• GIVEN RECORDS:
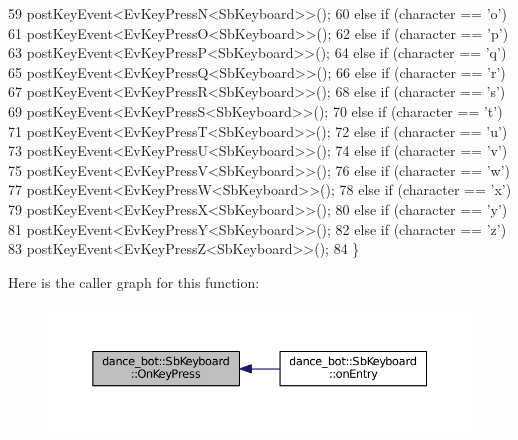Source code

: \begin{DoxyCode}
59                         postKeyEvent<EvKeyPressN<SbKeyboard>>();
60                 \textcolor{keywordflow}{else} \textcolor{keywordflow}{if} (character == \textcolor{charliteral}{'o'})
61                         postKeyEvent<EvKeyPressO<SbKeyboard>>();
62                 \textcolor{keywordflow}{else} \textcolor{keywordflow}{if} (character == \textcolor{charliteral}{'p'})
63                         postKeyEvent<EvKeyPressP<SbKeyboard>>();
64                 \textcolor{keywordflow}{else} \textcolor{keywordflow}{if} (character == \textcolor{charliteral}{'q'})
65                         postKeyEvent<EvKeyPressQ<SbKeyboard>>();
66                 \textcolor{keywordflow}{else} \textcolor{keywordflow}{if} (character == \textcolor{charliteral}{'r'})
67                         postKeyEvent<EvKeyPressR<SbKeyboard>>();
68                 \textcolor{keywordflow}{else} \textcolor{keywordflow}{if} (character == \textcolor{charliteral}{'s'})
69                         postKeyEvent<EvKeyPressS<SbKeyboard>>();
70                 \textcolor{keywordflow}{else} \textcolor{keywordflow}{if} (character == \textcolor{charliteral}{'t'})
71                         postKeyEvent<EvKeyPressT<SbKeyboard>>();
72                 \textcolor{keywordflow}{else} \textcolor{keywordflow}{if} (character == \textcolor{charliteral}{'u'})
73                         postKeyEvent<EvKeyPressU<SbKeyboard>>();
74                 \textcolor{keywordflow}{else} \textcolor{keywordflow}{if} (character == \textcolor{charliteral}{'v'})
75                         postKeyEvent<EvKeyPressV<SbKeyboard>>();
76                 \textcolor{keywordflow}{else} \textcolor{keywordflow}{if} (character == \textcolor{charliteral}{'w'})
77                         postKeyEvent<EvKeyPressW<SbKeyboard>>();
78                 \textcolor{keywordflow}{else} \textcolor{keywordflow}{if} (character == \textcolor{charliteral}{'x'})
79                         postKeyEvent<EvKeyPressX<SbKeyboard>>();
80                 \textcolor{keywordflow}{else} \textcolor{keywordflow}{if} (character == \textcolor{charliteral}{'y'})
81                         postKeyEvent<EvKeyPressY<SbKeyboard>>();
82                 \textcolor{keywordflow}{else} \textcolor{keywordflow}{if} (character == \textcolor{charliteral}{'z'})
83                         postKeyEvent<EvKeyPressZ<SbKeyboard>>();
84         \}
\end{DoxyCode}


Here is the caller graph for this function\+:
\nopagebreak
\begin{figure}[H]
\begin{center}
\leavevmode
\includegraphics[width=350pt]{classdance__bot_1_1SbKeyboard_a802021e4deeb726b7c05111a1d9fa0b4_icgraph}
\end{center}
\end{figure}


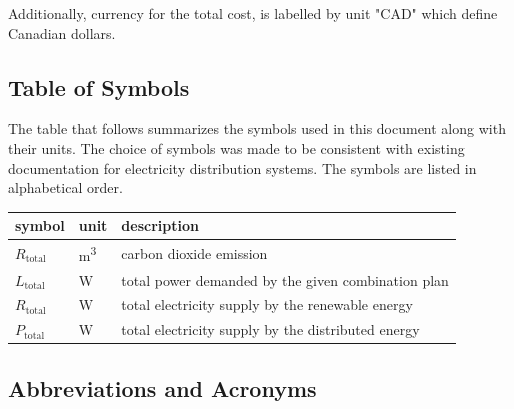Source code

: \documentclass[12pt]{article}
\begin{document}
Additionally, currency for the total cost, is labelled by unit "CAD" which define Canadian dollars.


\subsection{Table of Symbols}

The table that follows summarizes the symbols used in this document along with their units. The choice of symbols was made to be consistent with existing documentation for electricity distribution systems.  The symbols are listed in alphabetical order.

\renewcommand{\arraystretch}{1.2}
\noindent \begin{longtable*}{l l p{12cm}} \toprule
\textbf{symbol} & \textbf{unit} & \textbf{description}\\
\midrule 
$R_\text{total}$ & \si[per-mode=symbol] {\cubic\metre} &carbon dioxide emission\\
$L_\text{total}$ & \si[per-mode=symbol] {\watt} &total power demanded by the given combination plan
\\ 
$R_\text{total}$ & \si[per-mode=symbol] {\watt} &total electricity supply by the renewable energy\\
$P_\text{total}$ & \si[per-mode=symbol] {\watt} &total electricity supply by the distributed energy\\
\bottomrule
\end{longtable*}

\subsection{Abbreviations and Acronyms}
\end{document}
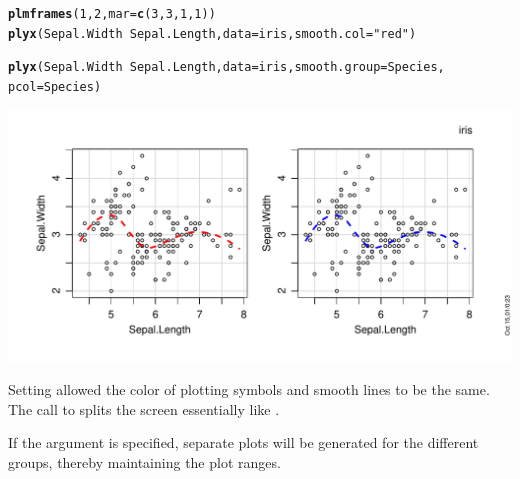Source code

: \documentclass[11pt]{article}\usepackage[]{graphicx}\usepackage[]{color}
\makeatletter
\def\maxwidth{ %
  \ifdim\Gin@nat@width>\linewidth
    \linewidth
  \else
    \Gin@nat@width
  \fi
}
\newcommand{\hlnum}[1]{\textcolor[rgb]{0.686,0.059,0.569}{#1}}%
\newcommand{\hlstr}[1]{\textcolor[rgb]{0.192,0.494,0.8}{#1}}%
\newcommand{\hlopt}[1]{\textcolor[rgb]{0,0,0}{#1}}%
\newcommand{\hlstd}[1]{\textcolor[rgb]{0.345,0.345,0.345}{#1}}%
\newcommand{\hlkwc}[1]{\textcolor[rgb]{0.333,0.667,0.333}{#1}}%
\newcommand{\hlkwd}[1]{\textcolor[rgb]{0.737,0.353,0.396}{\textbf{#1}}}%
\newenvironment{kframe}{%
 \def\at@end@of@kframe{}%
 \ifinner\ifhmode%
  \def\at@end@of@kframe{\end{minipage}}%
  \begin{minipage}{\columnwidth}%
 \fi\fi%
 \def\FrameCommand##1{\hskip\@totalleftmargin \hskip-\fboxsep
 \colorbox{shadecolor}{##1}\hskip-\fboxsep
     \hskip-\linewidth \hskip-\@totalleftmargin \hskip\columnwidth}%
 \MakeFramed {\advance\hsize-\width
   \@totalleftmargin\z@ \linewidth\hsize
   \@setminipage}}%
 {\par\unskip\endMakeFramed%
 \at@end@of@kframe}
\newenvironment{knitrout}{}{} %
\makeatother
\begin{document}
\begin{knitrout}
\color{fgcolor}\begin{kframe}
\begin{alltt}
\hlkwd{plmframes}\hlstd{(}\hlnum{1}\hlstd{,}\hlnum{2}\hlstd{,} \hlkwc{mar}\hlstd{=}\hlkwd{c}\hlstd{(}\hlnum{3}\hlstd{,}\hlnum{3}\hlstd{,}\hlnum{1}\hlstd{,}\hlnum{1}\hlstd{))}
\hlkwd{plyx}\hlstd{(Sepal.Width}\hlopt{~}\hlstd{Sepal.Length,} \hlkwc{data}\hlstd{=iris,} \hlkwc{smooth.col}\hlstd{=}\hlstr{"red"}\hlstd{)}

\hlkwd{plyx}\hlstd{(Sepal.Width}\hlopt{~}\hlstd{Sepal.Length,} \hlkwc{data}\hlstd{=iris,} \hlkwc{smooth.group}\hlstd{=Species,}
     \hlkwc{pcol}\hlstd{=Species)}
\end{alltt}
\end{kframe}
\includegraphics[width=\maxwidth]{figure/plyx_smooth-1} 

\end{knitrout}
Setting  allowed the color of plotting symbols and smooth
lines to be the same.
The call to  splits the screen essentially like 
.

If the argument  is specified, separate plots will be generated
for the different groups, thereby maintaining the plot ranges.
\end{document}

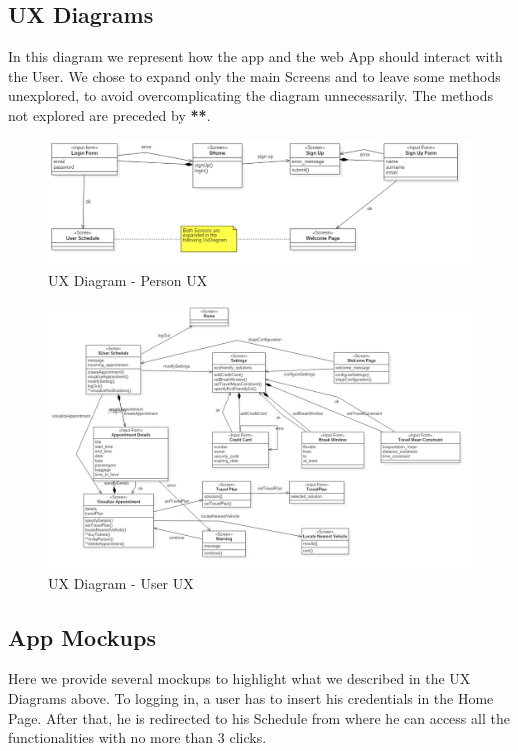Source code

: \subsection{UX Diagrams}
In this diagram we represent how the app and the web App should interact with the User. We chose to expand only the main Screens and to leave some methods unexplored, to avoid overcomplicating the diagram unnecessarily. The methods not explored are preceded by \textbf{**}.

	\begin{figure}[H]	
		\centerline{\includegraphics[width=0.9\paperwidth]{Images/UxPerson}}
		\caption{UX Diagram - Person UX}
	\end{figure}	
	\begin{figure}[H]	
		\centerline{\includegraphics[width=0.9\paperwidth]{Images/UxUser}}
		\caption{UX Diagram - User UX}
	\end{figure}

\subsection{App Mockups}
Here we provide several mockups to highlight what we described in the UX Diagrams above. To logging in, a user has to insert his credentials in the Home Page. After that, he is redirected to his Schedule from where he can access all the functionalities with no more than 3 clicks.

• WHAT IS EXPECTED:
If a line in the records above contains the word "knitrout", copy it.

• TASK RESULT:
\newenvironment{knitrout}{}{} %
\begin{knitrout}
\end{knitrout}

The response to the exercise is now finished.